• [Directions]:
Throughout the listing below, show every line in which "marketing" occurs.

• [Information]:
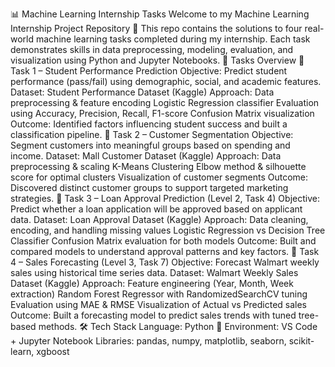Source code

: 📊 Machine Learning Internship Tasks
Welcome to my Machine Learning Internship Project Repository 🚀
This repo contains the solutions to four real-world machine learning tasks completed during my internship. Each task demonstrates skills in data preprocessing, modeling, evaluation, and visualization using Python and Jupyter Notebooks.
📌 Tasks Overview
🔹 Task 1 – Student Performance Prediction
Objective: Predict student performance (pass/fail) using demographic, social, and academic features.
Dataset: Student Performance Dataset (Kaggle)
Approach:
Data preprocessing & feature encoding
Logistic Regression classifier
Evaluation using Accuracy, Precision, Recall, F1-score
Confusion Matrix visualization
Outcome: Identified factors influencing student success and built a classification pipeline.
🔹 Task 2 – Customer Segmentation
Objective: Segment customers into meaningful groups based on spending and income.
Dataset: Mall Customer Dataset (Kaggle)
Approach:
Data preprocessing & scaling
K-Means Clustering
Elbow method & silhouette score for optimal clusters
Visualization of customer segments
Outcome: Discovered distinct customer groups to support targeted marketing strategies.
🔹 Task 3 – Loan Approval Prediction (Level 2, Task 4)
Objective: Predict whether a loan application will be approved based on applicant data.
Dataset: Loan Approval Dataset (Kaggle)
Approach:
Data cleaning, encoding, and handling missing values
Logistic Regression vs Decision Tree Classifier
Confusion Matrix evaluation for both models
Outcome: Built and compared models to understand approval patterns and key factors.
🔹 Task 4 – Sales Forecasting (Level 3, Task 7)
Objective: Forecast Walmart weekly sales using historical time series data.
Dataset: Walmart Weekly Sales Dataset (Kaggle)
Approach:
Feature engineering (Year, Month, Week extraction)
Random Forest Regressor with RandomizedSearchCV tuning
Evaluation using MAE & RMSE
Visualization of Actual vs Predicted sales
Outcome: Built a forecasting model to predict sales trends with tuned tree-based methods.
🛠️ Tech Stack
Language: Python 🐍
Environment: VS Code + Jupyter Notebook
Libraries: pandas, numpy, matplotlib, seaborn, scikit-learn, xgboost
==
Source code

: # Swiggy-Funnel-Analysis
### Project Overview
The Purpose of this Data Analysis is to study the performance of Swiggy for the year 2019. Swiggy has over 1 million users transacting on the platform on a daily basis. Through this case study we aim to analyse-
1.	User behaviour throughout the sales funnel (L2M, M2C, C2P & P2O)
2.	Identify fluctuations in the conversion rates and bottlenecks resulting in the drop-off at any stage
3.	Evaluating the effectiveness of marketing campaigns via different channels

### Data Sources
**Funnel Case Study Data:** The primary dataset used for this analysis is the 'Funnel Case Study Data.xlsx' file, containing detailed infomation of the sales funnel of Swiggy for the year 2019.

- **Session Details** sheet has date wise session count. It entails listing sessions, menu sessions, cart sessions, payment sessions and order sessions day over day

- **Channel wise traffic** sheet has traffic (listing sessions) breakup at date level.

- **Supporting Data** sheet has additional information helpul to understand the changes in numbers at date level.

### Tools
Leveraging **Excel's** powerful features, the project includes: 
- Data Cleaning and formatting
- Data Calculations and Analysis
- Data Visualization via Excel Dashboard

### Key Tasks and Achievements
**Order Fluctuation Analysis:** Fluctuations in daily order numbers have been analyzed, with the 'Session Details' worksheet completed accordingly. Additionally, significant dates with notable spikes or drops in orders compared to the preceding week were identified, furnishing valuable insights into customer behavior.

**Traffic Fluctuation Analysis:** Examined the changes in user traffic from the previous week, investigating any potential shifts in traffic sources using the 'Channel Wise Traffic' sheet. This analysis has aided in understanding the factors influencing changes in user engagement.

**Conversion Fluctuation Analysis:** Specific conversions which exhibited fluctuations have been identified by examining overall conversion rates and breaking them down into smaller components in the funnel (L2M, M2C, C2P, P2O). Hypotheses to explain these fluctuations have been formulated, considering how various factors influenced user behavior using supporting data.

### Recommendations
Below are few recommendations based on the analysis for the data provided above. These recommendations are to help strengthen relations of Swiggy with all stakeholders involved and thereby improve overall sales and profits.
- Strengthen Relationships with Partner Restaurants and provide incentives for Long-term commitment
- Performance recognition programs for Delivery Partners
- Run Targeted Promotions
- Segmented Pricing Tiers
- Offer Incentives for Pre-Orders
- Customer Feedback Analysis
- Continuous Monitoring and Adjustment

• [Output of the task]:
Outcome: Discovered distinct customer groups to support targeted marketing strategies.
3.	Evaluating the effectiveness of marketing campaigns via different channels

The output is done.